Class ACMatcher

java.lang.Object
org.bzdev.util.ACMatcher

public class ACMatcher extends Object
This class provides an implementation of the Aho Corasick string-matching algorithm.

If there are a number of predetermined patterns (substrings) to search for, ACMatcher will outperform the same search using a SuffixArray. If multiple searches are performed on the same string, with the pattern or substring not known in advance, a SuffixArray is a better choice.

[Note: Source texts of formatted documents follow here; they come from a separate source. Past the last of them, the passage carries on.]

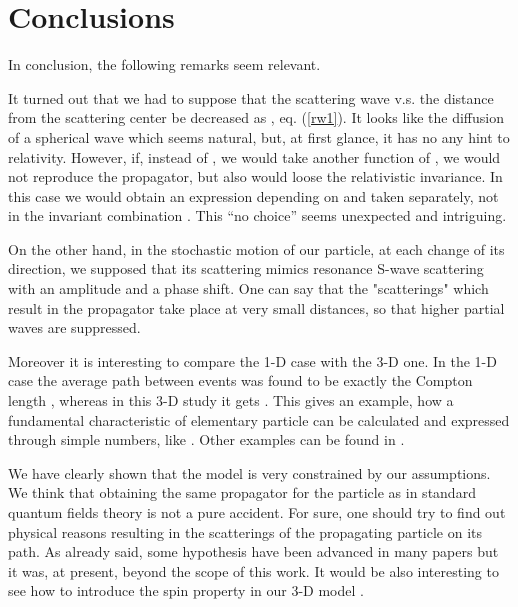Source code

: \documentclass[a4paper,12pt]{article}
\begin{document}
\section{Conclusions}
In conclusion, the following remarks seem relevant.

     It turned out that we had to suppose that the scattering
     wave v.s. the distance \coordHE{} from the scattering center be decreased
as \coordHE{}, eq. (\ref{rw1}).
     It looks like the diffusion of a spherical wave which seems  natural,
but, at first glance, it has no any hint to relativity.
However, if, instead of \coordHE{}, we would take another function of \coordHE{}, we
would not reproduce the propagator, but also would loose the relativistic
invariance. In this case we would obtain an expression depending on \coordHE{} and
\coordHE{} taken separately, not in the invariant combination \coordHE{}.
This ``no choice'' seems unexpected and intriguing.

      On the other hand, in the stochastic motion of our particle, at each
change of its direction, we supposed that its scattering mimics
resonance S-wave scattering with an amplitude \coordHE{} and a \coordHE{} phase shift. One can say that the "scatterings" which result in
the propagator take place at very small distances, so that higher
partial waves are suppressed.


     Moreover it is interesting to compare the 1-D case with the 3-D one.
     In the 1-D case the average path
between events was found to be exactly the Compton length
\coordHE{}, whereas in this 3-D study it gets
\coordHE{}. This gives
an example, how a  fundamental characteristic of elementary
particle can be calculated and expressed through simple  numbers,
like \coordHE{}. Other examples can be found in
\cite{P.Noyes}.

    We have clearly shown that the model is very constrained by our
assumptions. We
think that obtaining the same propagator for the particle as in
standard  quantum
fields theory is not a pure accident. For sure, one should try to find
out physical reasons resulting in the scatterings of the propagating particle
on its path. As already said, some  hypothesis have been advanced in many
papers but it was, at present, beyond the scope of this work.  It would be also
interesting to see how to introduce the spin property in our 3-D model .
\bigskip
\end{document}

The implementation is based on one contributed to the Geeks for Geeks website by Princi Singh as an example of an Aho Corasick algorithm implementation. The modifications included using a BitSet instead of an integer (which restricted the number of patterns to 32), a dynamically configured alphabet, and methods to provide iterators and streams. The implementation in this package can be configured to be either case sensitive or case insensitive. Finally, the sequence being searched can be represented as either a string or an array of characters, and the search can be restricted to a subsequence of either.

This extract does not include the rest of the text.